Saved entries:
----------------------------------------

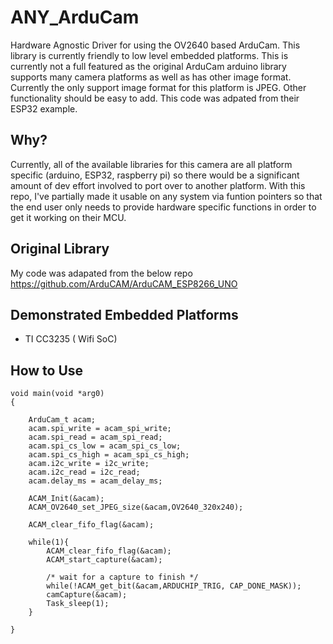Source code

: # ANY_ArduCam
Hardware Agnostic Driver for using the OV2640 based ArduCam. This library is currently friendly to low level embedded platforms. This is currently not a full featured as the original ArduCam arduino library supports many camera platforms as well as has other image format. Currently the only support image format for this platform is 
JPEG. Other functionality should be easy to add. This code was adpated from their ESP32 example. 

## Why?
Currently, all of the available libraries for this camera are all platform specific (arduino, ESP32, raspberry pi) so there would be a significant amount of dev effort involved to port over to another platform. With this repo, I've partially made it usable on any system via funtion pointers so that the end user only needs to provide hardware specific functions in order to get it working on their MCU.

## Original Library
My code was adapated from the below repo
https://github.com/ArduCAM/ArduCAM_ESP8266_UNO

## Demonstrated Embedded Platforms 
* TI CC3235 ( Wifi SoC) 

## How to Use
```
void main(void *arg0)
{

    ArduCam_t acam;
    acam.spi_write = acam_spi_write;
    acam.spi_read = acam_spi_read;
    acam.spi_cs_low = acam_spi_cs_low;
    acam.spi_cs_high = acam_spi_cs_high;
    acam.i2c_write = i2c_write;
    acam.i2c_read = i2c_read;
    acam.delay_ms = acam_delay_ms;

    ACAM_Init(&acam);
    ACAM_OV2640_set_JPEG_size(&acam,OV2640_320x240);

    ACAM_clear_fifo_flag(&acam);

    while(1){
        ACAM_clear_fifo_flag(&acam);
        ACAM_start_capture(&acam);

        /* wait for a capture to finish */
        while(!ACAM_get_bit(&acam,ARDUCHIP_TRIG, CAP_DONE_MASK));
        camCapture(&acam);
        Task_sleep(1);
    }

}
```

----------------------------------------

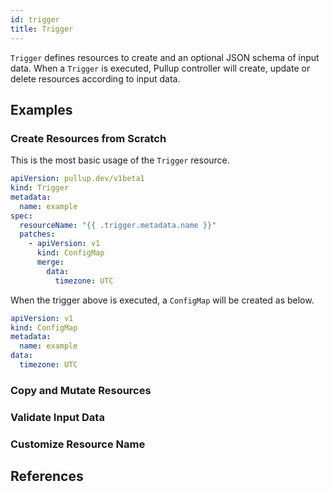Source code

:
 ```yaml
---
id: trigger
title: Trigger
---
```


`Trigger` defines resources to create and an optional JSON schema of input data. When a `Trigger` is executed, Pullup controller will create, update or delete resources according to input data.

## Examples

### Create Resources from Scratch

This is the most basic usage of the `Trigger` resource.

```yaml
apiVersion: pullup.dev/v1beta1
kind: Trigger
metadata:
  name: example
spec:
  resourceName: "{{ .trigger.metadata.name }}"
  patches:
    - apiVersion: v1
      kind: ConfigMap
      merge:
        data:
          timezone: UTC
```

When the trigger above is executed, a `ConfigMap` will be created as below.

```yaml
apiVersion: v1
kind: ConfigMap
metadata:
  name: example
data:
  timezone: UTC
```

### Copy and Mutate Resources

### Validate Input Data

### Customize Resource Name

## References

----------------------------------------

Across the entries, each line containing the word "below" is to be counted once; the total alone is to be given.

2